Rappn is the only neutral grocery price comparison app in Switzerland, with no commercial agreements with any retailer. We are not paid by Migros, Coop, Aldi, Lidl, Denner, Aligro or Otto's to rank them, and nothing below is sponsored.
Three discounters, three different recipes
The first thing to understand is that "discounter" covers two models here. Aldi Suisse and Lidl Schweiz are the classic hard-discount format imported from Germany: a tight assortment of mostly own-label products, simple stores, and permanently low shelf prices rather than a constant churn of promotions. Denner is the Swiss take on discount, with smaller neighbourhood stores, a core of own-brand basics, but noticeably more familiar name brands on the shelf, plus a drinks range that punches well above its store size. Denner is owned by the Federation of Migros Cooperatives and is the country's third-largest grocery chain, so it sits inside the Migros world while still running as a discounter.
Because the models differ, so does the way you save at each. At Aldi and Lidl the low price is mostly baked into the everyday range. At Denner more of the value comes from the weekly Aktionen and from branded goods you would otherwise pay more for elsewhere. That is why a flat "which is cheapest" question has no flat answer.
Aldi vs Lidl vs Denner at a glance
Here is a neutral map of what each one is built for. None is best at everything, and every one of them runs promotions that can flip the maths in a given week.

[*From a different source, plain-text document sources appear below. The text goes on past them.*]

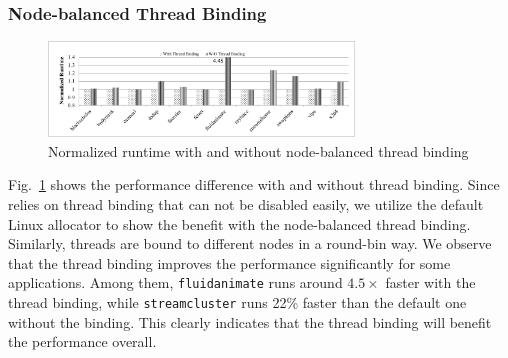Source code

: 



\subsubsection{Node-balanced Thread Binding}
\label{sec: threadbinding}

\begin{figure}[!h]
    \centering
    \includegraphics[width=3.2in]{figure/WO-pthread-binding.pdf}
    \caption{Normalized runtime with and without node-balanced thread binding}
    \label{binding-pthread-scalibity}
\end{figure}

Fig.~\ref{binding-pthread-scalibity} shows the performance difference with and without thread binding. Since \NM{} relies on thread binding that can not be disabled easily, we utilize the default Linux allocator to show the benefit with the node-balanced thread binding. Similarly, threads are bound to different nodes in a round-bin way. We observe that the thread binding improves the performance significantly for some applications. Among them, \texttt{fluidanimate} runs around $4.5\times$ faster with the thread binding, while \texttt{streamcluster} runs 22\% faster than the default one without the binding. This clearly indicates that the thread binding will benefit the performance overall. 



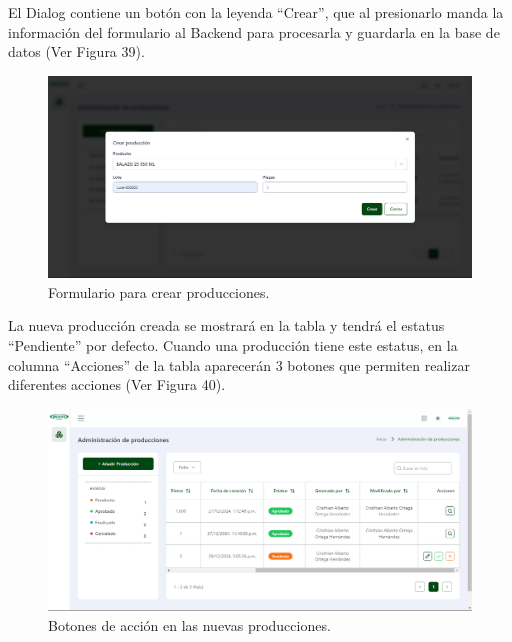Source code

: El Dialog contiene un botón con la leyenda ``Crear'', que al presionarlo manda la información del formulario al Backend para procesarla y guardarla en la base de datos (Ver Figura 39).

    \begin{figure}[H]
        \begin{center}
            \includegraphics[scale=0.33]{img/actividades/producciones/formulario-producciones.png}
            \caption{Formulario para crear producciones.}
            \label{fig:formulario-producciones}
        \end{center}
    \end{figure}

La nueva producción creada se mostrará en la tabla y tendrá el estatus ``Pendiente'' por defecto. Cuando una producción tiene este estatus, en la columna ``Acciones'' de la tabla aparecerán 3 botones que permiten realizar diferentes acciones (Ver Figura 40). 

    \begin{figure}[H]
        \begin{center}
            \includegraphics[scale=0.33]{img/actividades/producciones/botones-accion.png}
            \caption{Botones de acción en las nuevas producciones.}
            \label{fig:botones-accion}
        \end{center}
    \end{figure}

| Discounter | Format and range | Tends to win on | Loyalty / extras |
|---|---|---|---|
| Aldi Suisse | Hard discounter, mostly own-brand, focused everyday range | Rock-bottom base prices on core staples | No loyalty programme by design; savings go into the shelf price |
| Lidl Schweiz | Hard discounter, mostly own-brand, with an in-store bakery | Low base prices plus frequent branded promotions and fresh bakery | Lidl Plus digital loyalty app with weekly coupons |
| Denner | Swiss discounter, own-brand plus name brands, smaller stores | Branded staples, coffee, wine and spirits at discounter prices | Part of the Migros group; shares the Thursday to Wednesday Aktion cycle |
Category by category: who wins what
Pantry staples (pasta, rice, flour, oil, tinned goods). This is the hard discounters' home turf. Aldi and Lidl price their own-brand basics very low, and blind tests by K-Tipp and Kassensturz repeatedly find that discounter own-brands match or beat far pricier name brands. Denner is competitive here too, especially on its own-label lines, but on the very cheapest basics Aldi and Lidl usually lead.
Branded groceries (the names you recognise). This is where Denner separates from the hard discounters. Because Denner deliberately stocks more brand-name products, it is often the discounter that actually carries the branded item you want, frequently at a keen price. Aldi and Lidl carry fewer brands and lean on their own labels instead.
Drinks: wine, coffee and spirits. Denner is one of Switzerland's largest wine sellers and treats wine, coffee and spirits as a core category rather than an afterthought, so for a broad and keenly priced drinks range it is the usual discounter pick. Aldi and Lidl both sell wine, beer and spirits as well, and run strong one-off promotions, so it still pays to compare the specific bottle.
Fresh and bakery. Value on fresh produce and meat is variable and quality matters, so the best deal often comes from buying on promotion rather than loyally at one chain. Lidl's in-store bakery is a genuine draw for fresh bread and pastries baked through the day, a feature Aldi and most Denner stores do not match.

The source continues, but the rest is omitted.